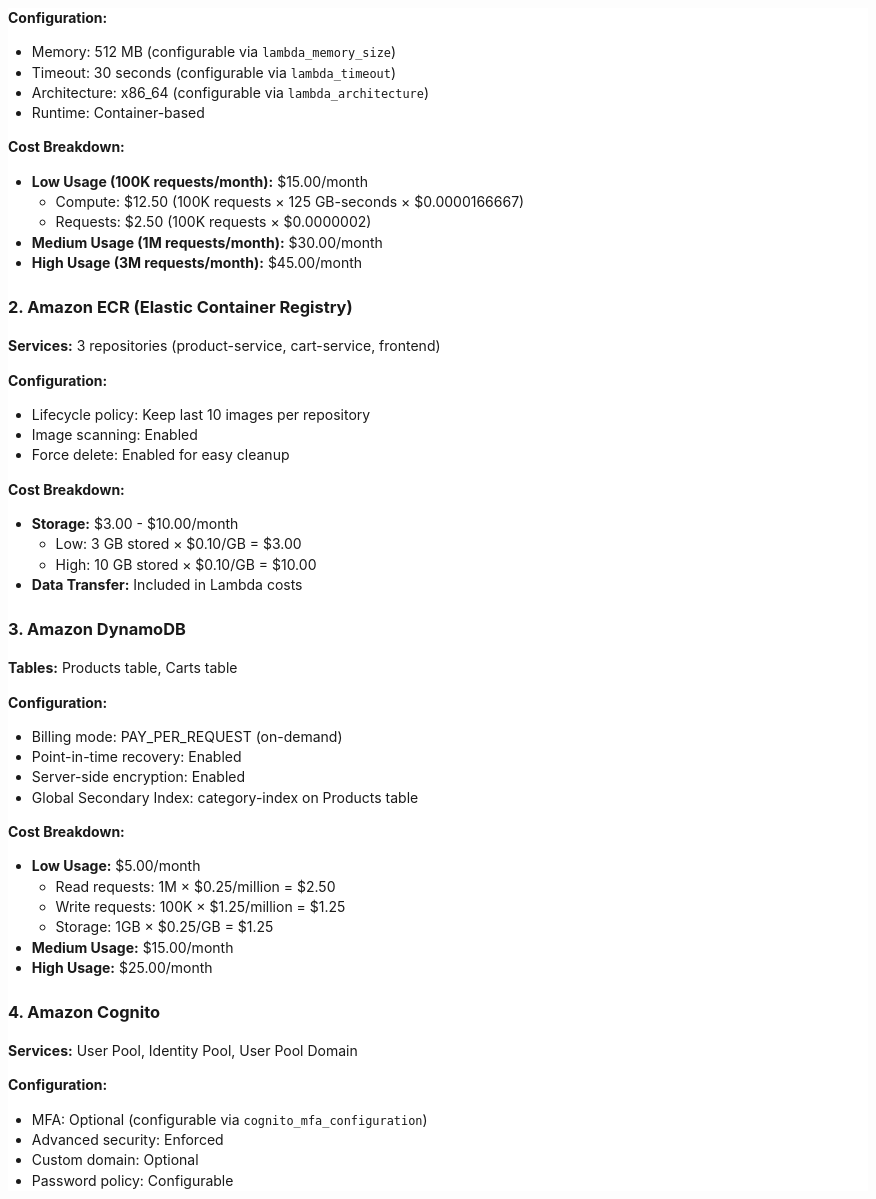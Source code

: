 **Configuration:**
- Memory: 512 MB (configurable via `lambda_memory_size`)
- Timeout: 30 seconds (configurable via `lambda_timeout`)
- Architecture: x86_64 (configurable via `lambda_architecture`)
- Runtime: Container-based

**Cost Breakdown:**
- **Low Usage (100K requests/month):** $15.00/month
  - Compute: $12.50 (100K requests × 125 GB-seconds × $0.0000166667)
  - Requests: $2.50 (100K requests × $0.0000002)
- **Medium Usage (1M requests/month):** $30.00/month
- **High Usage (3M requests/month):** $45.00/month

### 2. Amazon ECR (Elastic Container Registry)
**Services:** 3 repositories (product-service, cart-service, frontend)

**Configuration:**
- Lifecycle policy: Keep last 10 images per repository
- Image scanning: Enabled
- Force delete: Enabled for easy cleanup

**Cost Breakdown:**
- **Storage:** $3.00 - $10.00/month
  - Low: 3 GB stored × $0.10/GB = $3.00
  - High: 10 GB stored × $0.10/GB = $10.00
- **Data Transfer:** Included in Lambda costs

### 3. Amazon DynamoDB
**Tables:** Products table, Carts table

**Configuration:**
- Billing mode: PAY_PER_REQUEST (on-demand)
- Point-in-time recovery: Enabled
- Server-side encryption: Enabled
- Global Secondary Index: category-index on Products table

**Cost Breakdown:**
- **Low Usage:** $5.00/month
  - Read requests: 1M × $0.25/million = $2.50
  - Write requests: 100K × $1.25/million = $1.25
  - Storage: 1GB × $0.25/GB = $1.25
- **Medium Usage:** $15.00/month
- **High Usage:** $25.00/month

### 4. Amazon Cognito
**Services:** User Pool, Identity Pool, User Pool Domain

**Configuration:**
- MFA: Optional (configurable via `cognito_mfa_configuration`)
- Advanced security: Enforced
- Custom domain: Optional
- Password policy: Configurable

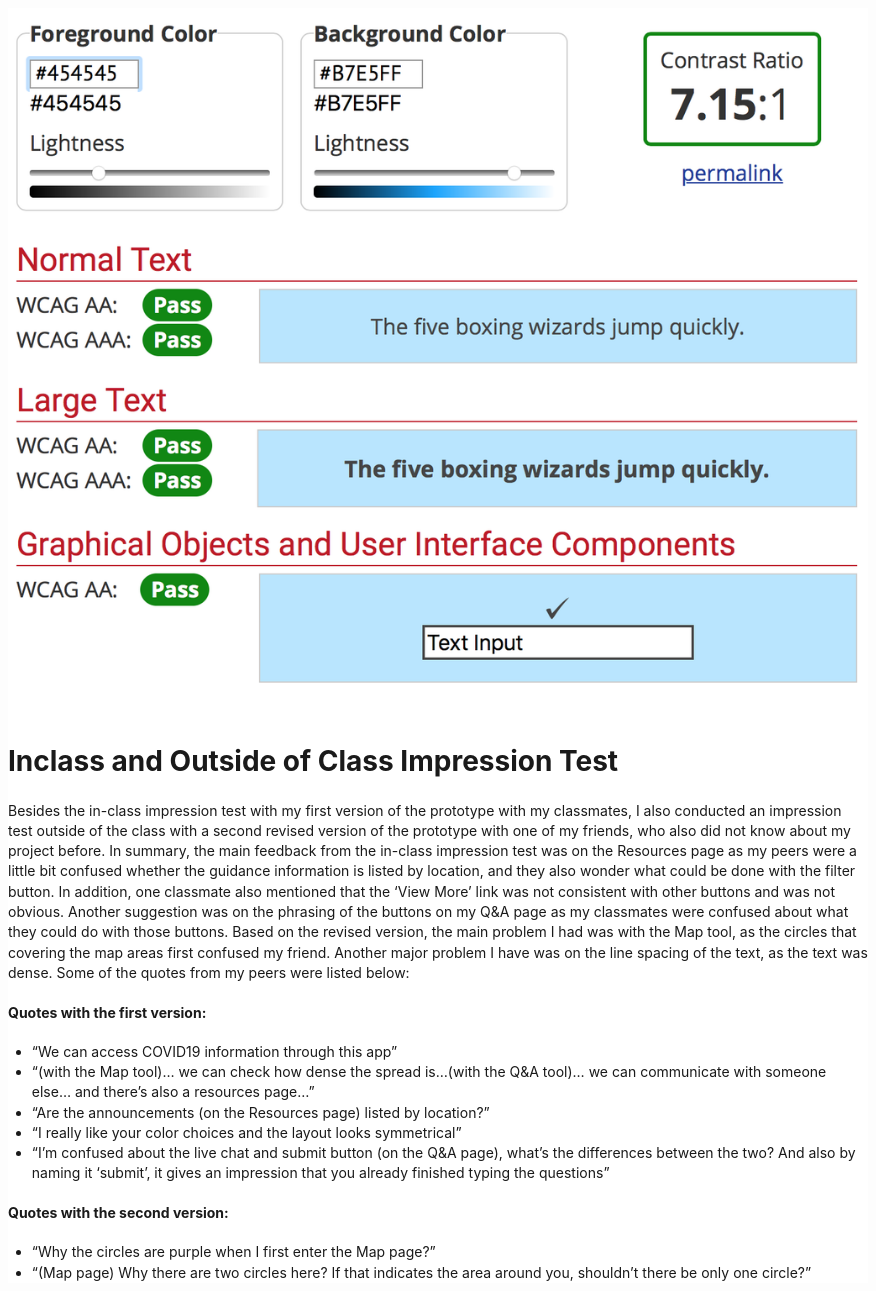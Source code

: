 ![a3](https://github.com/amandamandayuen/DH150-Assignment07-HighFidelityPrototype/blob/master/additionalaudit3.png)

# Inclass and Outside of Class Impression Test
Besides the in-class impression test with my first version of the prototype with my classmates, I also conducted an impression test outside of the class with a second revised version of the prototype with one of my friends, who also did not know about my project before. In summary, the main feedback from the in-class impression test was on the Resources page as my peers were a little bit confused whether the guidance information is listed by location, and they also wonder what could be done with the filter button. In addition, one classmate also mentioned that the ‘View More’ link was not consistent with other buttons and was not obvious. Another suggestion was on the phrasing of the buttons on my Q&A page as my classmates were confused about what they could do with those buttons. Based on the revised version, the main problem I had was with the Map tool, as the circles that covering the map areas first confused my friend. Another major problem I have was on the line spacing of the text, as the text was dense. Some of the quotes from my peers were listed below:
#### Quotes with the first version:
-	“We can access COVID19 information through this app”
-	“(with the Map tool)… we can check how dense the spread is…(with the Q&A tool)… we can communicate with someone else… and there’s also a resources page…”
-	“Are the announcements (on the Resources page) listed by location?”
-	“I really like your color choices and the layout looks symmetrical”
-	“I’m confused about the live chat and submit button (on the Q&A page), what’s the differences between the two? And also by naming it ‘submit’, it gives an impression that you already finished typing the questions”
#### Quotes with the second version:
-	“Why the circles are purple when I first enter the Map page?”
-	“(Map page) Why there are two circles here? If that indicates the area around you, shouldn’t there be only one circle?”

→ **Assignment**:
Only the lines from the first line of the listing above through the line with "- High: 10 GB stored × $0.10/GB = $10.00" should be set down, exactly and without pictures.

→ **Solution below**:
Source code

: **Configuration:**
- Memory: 512 MB (configurable via `lambda_memory_size`)
- Timeout: 30 seconds (configurable via `lambda_timeout`)
- Architecture: x86_64 (configurable via `lambda_architecture`)
- Runtime: Container-based

**Cost Breakdown:**
- **Low Usage (100K requests/month):** $15.00/month
  - Compute: $12.50 (100K requests × 125 GB-seconds × $0.0000166667)
  - Requests: $2.50 (100K requests × $0.0000002)
- **Medium Usage (1M requests/month):** $30.00/month
- **High Usage (3M requests/month):** $45.00/month

### 2. Amazon ECR (Elastic Container Registry)
**Services:** 3 repositories (product-service, cart-service, frontend)

**Configuration:**
- Lifecycle policy: Keep last 10 images per repository
- Image scanning: Enabled
- Force delete: Enabled for easy cleanup

**Cost Breakdown:**
- **Storage:** $3.00 - $10.00/month
  - Low: 3 GB stored × $0.10/GB = $3.00
  - High: 10 GB stored × $0.10/GB = $10.00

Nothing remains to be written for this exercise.